**Work task:** Go to the line with "It's a SINGLY" in the entries below and write out every line from there through the line with "# Assignment3-QAChatApplication-VectorEmbeddings", exactly and without pictures.

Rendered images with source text
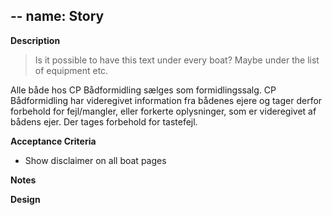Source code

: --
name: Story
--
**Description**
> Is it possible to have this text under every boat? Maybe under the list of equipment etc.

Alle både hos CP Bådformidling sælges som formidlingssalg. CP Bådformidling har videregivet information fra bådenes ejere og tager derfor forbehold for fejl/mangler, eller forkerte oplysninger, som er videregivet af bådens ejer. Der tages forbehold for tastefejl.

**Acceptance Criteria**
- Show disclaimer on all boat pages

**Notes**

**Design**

---

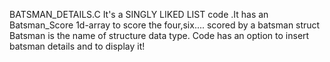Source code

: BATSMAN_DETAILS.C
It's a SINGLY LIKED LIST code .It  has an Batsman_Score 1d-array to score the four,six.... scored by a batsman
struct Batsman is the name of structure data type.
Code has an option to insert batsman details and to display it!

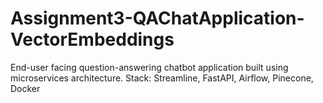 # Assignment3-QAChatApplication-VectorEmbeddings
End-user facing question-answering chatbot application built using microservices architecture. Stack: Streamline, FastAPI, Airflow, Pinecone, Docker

**Answer to this task:**
It's a SINGLY LIKED LIST code .It  has an Batsman_Score 1d-array to score the four,six.... scored by a batsman
struct Batsman is the name of structure data type.
Code has an option to insert batsman details and to display it!

 # Assignment3-QAChatApplication-VectorEmbeddings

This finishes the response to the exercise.